Records provided:
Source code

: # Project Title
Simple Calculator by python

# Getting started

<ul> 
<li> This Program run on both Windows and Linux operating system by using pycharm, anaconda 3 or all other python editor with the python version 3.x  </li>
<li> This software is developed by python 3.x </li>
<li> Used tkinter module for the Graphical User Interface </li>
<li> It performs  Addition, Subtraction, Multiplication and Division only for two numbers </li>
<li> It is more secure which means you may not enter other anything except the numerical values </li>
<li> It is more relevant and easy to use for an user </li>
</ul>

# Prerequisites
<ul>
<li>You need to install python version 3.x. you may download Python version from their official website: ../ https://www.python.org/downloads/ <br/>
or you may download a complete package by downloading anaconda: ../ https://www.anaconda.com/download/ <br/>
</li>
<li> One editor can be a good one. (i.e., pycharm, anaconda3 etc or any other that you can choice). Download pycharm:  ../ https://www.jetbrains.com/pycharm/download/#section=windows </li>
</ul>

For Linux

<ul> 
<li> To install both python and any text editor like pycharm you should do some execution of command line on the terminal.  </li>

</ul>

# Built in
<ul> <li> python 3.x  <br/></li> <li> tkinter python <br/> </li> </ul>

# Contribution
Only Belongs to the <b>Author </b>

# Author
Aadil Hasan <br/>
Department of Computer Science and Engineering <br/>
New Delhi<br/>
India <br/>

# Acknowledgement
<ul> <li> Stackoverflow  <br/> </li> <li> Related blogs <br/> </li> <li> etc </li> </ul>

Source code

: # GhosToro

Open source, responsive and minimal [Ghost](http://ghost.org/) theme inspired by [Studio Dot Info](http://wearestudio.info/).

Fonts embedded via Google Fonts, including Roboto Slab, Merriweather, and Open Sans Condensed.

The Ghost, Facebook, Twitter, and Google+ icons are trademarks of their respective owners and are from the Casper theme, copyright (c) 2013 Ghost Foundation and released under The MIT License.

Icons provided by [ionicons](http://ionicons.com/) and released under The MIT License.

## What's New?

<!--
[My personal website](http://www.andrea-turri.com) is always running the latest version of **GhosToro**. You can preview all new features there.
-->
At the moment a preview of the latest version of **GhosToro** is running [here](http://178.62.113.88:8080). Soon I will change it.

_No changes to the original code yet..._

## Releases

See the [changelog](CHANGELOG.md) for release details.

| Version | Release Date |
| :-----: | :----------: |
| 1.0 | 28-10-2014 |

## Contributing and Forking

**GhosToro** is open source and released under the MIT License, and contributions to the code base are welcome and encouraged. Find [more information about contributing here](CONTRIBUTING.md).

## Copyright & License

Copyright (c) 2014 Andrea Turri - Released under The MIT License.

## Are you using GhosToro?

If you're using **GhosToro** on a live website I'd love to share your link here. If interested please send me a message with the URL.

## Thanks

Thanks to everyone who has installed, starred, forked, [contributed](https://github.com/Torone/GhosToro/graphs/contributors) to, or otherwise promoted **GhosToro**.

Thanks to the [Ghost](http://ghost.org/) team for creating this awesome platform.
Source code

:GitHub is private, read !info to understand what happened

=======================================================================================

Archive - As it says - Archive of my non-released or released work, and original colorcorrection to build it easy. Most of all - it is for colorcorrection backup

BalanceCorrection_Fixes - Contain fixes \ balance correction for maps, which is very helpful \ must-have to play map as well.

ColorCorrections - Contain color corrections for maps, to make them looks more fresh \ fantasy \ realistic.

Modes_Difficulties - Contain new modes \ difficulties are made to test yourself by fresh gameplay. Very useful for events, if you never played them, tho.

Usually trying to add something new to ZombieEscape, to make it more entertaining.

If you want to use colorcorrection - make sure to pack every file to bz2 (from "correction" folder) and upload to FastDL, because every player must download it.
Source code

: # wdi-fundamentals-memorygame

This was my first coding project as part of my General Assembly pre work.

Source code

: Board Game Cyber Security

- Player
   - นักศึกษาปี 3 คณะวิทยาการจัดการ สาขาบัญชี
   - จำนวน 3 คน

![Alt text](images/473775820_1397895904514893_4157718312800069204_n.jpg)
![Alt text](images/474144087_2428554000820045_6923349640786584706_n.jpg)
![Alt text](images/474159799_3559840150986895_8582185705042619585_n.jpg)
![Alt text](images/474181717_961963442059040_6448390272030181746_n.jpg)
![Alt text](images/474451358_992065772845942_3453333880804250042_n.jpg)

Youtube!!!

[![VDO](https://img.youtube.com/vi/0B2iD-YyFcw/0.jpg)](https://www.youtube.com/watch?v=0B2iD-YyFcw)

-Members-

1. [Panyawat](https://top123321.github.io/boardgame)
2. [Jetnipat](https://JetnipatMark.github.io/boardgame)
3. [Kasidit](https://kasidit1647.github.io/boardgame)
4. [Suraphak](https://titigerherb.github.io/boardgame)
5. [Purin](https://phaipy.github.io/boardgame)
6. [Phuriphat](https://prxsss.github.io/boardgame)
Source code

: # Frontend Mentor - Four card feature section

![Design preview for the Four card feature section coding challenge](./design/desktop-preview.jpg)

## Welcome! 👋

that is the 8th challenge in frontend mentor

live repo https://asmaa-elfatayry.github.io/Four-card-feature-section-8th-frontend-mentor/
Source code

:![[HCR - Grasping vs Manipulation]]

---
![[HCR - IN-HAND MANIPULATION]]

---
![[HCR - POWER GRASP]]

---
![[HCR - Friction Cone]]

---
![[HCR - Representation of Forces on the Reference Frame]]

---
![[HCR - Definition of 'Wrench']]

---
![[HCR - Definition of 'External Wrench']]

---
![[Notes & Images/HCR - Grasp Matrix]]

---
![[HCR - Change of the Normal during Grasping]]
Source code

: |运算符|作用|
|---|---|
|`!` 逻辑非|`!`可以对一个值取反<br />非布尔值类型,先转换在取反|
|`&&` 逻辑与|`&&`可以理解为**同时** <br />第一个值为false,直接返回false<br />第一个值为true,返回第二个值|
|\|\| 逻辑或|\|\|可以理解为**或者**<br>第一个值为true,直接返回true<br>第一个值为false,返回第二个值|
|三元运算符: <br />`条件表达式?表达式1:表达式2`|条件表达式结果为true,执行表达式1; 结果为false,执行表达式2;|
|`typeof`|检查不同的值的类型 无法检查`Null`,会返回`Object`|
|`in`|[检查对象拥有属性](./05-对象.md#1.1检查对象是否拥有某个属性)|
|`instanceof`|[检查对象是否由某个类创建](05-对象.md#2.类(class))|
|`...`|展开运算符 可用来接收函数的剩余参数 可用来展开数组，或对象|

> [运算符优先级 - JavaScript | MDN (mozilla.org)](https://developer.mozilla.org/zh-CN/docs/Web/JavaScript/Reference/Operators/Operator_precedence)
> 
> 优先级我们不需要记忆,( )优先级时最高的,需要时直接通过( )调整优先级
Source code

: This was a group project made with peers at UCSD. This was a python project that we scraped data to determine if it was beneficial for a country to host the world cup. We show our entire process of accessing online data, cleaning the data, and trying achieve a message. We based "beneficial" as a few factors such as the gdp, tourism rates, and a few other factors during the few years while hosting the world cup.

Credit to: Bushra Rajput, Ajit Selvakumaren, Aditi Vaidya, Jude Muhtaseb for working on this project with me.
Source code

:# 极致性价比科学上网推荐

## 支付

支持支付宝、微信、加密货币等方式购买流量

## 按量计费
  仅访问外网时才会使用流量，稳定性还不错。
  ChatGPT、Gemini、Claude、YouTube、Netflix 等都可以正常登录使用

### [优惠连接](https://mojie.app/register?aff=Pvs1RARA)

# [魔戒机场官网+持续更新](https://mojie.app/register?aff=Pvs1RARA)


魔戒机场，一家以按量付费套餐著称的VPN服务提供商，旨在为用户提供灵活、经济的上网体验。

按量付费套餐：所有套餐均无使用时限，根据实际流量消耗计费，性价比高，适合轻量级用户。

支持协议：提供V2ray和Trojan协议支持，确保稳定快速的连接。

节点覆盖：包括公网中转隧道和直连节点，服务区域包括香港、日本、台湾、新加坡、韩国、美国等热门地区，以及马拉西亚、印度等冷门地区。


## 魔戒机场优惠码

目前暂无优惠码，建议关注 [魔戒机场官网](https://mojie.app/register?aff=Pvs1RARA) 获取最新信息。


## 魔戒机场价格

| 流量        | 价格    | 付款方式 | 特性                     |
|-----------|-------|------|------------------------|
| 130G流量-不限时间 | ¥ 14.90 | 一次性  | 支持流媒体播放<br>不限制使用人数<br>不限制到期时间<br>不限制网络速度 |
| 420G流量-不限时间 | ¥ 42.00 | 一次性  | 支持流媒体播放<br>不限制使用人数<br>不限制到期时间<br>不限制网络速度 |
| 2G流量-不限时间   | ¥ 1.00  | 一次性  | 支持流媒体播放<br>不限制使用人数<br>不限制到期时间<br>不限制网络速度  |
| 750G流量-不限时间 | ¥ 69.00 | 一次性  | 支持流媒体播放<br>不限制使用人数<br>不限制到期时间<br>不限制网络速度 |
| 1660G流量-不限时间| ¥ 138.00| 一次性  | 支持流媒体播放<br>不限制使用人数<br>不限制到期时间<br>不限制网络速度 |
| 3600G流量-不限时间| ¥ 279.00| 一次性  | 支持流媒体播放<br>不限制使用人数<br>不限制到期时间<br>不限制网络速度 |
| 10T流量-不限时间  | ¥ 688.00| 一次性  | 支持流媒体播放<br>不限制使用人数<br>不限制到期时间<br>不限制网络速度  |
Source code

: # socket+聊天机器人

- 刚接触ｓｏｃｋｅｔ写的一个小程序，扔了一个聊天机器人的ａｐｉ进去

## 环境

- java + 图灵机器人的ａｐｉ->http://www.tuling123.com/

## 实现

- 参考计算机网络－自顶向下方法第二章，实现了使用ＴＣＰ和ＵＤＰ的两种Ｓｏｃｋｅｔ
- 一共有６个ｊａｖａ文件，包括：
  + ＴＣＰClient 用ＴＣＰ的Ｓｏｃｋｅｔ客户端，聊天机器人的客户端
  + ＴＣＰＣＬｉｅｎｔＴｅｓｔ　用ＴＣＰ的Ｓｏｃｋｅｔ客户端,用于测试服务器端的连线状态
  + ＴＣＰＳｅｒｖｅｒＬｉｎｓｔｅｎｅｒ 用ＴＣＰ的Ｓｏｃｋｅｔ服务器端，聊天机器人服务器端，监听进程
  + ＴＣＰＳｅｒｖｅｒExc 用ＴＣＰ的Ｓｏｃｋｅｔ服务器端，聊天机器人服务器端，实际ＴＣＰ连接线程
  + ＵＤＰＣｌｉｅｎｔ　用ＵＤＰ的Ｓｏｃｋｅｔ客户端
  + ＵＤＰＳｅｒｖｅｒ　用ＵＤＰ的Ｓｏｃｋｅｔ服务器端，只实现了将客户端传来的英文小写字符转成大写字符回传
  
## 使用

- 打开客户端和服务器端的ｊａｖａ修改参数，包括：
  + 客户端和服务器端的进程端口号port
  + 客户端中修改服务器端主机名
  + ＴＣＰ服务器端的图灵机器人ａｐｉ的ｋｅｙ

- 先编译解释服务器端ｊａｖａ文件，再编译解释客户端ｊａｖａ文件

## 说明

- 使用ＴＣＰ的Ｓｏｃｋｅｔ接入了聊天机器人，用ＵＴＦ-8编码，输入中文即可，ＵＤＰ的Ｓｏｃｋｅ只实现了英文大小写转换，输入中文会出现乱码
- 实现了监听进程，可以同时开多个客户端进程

Problem to solve:
Look back at the entries above. Retype the line with "仅访问外网时才会使用流量，稳定性还不错。", the line with "魔戒机场，一家以按量付费套餐", and all lines in between.

Your response:
  仅访问外网时才会使用流量，稳定性还不错。
  ChatGPT、Gemini、Claude、YouTube、Netflix 等都可以正常登录使用

### [优惠连接](https://mojie.app/register?aff=Pvs1RARA)

# [魔戒机场官网+持续更新](https://mojie.app/register?aff=Pvs1RARA)


魔戒机场，一家以按量付费套餐著称的VPN服务提供商，旨在为用户提供灵活、经济的上网体验。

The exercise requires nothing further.